(Records from a data collection)
▬▬▬

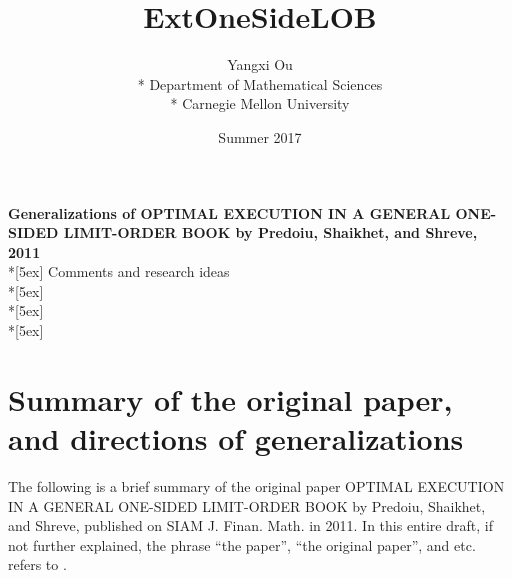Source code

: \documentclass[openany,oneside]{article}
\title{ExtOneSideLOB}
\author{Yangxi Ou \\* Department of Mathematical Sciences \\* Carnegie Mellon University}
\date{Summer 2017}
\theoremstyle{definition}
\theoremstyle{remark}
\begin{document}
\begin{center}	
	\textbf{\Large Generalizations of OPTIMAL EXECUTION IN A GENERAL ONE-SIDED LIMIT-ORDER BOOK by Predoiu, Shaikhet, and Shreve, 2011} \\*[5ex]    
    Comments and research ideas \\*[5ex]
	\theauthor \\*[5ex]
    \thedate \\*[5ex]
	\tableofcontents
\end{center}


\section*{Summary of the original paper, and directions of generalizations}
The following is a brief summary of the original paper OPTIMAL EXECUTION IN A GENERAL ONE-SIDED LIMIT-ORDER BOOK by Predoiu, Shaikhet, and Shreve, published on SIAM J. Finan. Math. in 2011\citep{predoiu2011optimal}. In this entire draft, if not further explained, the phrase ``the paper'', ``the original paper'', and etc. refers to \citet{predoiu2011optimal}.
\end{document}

▬▬▬

— Task goal —
Reproduce each record above by retyping it exactly; omit all images.

— Solution for this task —
Source code

: \documentclass[openany,oneside]{article}
\title{ExtOneSideLOB}
\author{Yangxi Ou \\* Department of Mathematical Sciences \\* Carnegie Mellon University}
\date{Summer 2017}
\theoremstyle{definition}
\theoremstyle{remark}
\begin{document}
\begin{center}	
	\textbf{\Large Generalizations of OPTIMAL EXECUTION IN A GENERAL ONE-SIDED LIMIT-ORDER BOOK by Predoiu, Shaikhet, and Shreve, 2011} \\*[5ex]    
    Comments and research ideas \\*[5ex]
	\theauthor \\*[5ex]
    \thedate \\*[5ex]
	\tableofcontents
\end{center}


\section*{Summary of the original paper, and directions of generalizations}
The following is a brief summary of the original paper OPTIMAL EXECUTION IN A GENERAL ONE-SIDED LIMIT-ORDER BOOK by Predoiu, Shaikhet, and Shreve, published on SIAM J. Finan. Math. in 2011\citep{predoiu2011optimal}. In this entire draft, if not further explained, the phrase ``the paper'', ``the original paper'', and etc. refers to \citet{predoiu2011optimal}.
\end{document}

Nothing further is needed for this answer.